[Records from a data collection]
★ ★ ★ ★ ★

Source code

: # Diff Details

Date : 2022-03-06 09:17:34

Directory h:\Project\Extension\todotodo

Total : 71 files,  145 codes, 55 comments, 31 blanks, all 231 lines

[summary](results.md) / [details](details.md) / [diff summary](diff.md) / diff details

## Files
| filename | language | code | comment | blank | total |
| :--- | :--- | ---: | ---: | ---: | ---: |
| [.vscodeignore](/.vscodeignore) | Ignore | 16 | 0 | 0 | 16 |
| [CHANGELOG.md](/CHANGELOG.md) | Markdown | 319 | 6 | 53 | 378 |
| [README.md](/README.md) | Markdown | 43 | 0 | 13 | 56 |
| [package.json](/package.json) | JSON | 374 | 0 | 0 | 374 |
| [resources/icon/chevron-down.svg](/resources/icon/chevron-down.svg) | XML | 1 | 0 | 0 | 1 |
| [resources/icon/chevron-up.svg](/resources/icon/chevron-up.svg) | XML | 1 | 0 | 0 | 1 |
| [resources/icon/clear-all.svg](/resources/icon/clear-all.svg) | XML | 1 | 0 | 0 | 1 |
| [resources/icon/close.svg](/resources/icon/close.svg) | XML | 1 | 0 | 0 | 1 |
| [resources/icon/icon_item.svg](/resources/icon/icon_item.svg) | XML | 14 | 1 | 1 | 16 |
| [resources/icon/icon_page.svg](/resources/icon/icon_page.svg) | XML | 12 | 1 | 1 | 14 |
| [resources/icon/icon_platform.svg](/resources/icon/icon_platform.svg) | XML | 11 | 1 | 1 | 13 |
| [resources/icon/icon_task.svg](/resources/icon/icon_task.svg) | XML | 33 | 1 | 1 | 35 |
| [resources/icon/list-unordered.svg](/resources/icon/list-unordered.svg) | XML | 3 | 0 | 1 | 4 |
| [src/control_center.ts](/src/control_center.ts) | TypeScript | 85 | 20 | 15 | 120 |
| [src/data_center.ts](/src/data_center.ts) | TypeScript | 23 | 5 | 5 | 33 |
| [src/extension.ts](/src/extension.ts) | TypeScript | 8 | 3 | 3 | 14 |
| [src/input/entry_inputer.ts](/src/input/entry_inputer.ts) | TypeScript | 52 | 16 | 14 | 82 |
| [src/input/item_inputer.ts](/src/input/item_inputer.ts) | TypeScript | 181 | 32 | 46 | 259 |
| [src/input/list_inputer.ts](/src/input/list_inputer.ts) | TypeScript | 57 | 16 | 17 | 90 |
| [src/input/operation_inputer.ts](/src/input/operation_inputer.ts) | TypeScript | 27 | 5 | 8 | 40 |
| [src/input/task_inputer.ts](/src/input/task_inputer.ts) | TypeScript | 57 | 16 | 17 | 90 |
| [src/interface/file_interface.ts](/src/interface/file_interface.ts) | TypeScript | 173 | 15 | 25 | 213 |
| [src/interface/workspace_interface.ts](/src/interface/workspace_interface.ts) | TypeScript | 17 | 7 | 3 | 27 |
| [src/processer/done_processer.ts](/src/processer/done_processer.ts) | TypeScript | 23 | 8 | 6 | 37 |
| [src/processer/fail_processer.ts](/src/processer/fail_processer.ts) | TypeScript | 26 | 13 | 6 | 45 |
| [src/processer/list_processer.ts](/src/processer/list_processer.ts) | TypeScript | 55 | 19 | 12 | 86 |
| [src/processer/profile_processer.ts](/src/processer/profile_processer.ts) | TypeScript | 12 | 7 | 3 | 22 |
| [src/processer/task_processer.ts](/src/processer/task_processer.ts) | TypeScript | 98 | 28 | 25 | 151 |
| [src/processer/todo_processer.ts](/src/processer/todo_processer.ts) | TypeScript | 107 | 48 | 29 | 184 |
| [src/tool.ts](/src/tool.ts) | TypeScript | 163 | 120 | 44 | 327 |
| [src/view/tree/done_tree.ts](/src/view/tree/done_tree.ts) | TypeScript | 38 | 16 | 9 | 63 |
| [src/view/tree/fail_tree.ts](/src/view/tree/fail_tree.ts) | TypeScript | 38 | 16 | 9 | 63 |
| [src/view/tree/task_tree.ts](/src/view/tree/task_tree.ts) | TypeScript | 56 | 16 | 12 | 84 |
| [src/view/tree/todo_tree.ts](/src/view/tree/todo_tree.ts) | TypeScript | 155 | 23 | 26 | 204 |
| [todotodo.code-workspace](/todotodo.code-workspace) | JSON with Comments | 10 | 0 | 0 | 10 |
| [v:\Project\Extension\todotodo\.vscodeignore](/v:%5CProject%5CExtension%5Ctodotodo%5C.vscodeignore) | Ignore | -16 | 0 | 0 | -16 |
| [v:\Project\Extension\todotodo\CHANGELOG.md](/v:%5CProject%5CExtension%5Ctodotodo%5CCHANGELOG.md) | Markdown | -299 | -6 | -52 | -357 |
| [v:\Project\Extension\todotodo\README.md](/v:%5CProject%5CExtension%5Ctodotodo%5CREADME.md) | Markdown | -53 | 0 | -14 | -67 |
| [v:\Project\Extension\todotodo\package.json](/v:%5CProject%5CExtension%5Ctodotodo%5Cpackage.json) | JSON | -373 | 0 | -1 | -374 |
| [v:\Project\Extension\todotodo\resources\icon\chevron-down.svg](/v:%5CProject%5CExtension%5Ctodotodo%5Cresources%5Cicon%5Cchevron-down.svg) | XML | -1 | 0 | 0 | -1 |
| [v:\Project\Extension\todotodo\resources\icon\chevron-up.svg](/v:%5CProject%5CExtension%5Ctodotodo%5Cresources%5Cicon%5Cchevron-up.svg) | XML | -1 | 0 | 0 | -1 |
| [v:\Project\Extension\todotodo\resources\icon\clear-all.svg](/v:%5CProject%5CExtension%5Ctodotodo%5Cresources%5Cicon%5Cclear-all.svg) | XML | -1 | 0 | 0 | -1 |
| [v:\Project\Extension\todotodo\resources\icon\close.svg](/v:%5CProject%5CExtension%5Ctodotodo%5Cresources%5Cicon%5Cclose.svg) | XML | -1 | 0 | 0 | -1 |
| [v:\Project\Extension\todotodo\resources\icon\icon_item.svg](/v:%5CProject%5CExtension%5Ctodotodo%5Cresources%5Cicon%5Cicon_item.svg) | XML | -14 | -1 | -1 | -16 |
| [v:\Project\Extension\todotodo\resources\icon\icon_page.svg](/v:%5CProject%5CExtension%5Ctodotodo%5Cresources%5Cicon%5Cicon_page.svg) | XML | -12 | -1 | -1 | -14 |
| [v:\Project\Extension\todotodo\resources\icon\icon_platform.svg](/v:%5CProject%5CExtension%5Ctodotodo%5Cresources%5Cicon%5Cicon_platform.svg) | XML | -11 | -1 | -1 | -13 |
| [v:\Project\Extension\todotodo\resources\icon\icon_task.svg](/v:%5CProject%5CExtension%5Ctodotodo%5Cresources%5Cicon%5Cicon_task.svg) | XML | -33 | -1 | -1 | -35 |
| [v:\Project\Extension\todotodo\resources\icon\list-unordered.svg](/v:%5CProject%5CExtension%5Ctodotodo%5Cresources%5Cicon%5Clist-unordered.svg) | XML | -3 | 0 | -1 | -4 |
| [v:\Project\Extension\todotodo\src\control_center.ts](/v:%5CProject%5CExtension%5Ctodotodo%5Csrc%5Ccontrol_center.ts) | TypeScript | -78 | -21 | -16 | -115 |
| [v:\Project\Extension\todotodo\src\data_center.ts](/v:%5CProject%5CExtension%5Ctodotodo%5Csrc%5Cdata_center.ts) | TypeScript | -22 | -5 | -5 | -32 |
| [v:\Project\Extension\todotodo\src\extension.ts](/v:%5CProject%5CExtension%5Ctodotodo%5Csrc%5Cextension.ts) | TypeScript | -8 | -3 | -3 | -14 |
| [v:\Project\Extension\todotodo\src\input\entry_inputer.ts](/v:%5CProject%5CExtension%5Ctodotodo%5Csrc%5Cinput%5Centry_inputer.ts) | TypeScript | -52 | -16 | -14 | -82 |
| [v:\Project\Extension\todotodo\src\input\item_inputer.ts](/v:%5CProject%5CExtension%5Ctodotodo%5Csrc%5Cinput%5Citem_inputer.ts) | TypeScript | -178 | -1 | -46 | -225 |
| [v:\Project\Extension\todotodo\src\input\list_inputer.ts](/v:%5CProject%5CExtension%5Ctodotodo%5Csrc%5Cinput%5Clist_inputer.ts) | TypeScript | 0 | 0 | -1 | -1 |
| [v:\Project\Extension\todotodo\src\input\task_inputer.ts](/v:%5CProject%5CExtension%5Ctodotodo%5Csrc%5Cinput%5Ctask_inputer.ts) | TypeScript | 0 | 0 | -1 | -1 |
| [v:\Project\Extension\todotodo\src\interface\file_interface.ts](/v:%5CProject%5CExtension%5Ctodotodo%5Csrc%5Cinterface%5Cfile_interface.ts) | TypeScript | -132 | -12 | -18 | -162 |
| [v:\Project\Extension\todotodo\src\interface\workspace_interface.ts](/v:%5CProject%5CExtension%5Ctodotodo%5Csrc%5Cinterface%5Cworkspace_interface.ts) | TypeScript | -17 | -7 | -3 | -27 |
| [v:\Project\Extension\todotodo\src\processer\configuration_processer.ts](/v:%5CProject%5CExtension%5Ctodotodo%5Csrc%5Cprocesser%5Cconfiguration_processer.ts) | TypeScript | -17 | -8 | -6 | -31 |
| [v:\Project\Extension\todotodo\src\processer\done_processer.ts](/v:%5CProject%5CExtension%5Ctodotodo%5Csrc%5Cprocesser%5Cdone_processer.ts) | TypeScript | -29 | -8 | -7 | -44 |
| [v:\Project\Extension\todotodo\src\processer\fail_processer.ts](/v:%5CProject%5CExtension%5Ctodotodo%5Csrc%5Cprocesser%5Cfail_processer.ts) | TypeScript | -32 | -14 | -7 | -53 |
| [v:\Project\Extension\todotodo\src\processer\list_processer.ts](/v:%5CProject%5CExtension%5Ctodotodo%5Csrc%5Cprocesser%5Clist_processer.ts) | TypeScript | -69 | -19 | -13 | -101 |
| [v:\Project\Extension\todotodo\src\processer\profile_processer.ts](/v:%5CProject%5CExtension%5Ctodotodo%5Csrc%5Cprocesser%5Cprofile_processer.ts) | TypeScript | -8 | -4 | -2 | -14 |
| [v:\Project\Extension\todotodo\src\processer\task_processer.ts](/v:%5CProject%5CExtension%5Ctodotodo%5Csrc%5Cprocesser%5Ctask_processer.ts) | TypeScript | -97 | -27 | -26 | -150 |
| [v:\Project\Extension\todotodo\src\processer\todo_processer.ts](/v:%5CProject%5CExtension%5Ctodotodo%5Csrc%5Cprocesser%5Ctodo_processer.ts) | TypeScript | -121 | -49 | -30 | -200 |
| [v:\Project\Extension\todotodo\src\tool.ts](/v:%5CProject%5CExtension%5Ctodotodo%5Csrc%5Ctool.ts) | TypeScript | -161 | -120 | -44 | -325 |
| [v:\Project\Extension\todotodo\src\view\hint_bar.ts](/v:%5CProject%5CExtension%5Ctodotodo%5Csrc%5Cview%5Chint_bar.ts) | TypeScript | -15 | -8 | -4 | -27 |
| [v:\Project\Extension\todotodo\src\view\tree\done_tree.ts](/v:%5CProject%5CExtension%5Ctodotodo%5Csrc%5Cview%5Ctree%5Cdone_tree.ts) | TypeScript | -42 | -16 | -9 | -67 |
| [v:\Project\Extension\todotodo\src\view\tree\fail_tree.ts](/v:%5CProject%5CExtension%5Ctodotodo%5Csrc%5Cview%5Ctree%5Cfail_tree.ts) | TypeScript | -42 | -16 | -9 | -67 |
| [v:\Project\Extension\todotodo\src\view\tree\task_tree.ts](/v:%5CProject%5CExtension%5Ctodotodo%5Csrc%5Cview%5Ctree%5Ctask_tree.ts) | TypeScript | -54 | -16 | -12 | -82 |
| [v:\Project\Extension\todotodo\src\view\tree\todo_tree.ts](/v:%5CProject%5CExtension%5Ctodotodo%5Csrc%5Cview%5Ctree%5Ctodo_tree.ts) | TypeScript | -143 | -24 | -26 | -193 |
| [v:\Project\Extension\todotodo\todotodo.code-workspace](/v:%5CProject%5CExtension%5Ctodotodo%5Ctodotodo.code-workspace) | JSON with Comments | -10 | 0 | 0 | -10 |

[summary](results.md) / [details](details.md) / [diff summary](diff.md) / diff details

★ ★ ★ ★ ★

• What you are asked to do
In the entries above, restate word for word the lines between the one holding "0 | 13 | 56 |" and the one holding "19 | 12 | 86 |", inclusive, and nothing besides.

• Exercise response
| [README.md](/README.md) | Markdown | 43 | 0 | 13 | 56 |
| [package.json](/package.json) | JSON | 374 | 0 | 0 | 374 |
| [resources/icon/chevron-down.svg](/resources/icon/chevron-down.svg) | XML | 1 | 0 | 0 | 1 |
| [resources/icon/chevron-up.svg](/resources/icon/chevron-up.svg) | XML | 1 | 0 | 0 | 1 |
| [resources/icon/clear-all.svg](/resources/icon/clear-all.svg) | XML | 1 | 0 | 0 | 1 |
| [resources/icon/close.svg](/resources/icon/close.svg) | XML | 1 | 0 | 0 | 1 |
| [resources/icon/icon_item.svg](/resources/icon/icon_item.svg) | XML | 14 | 1 | 1 | 16 |
| [resources/icon/icon_page.svg](/resources/icon/icon_page.svg) | XML | 12 | 1 | 1 | 14 |
| [resources/icon/icon_platform.svg](/resources/icon/icon_platform.svg) | XML | 11 | 1 | 1 | 13 |
| [resources/icon/icon_task.svg](/resources/icon/icon_task.svg) | XML | 33 | 1 | 1 | 35 |
| [resources/icon/list-unordered.svg](/resources/icon/list-unordered.svg) | XML | 3 | 0 | 1 | 4 |
| [src/control_center.ts](/src/control_center.ts) | TypeScript | 85 | 20 | 15 | 120 |
| [src/data_center.ts](/src/data_center.ts) | TypeScript | 23 | 5 | 5 | 33 |
| [src/extension.ts](/src/extension.ts) | TypeScript | 8 | 3 | 3 | 14 |
| [src/input/entry_inputer.ts](/src/input/entry_inputer.ts) | TypeScript | 52 | 16 | 14 | 82 |
| [src/input/item_inputer.ts](/src/input/item_inputer.ts) | TypeScript | 181 | 32 | 46 | 259 |
| [src/input/list_inputer.ts](/src/input/list_inputer.ts) | TypeScript | 57 | 16 | 17 | 90 |
| [src/input/operation_inputer.ts](/src/input/operation_inputer.ts) | TypeScript | 27 | 5 | 8 | 40 |
| [src/input/task_inputer.ts](/src/input/task_inputer.ts) | TypeScript | 57 | 16 | 17 | 90 |
| [src/interface/file_interface.ts](/src/interface/file_interface.ts) | TypeScript | 173 | 15 | 25 | 213 |
| [src/interface/workspace_interface.ts](/src/interface/workspace_interface.ts) | TypeScript | 17 | 7 | 3 | 27 |
| [src/processer/done_processer.ts](/src/processer/done_processer.ts) | TypeScript | 23 | 8 | 6 | 37 |
| [src/processer/fail_processer.ts](/src/processer/fail_processer.ts) | TypeScript | 26 | 13 | 6 | 45 |
| [src/processer/list_processer.ts](/src/processer/list_processer.ts) | TypeScript | 55 | 19 | 12 | 86 |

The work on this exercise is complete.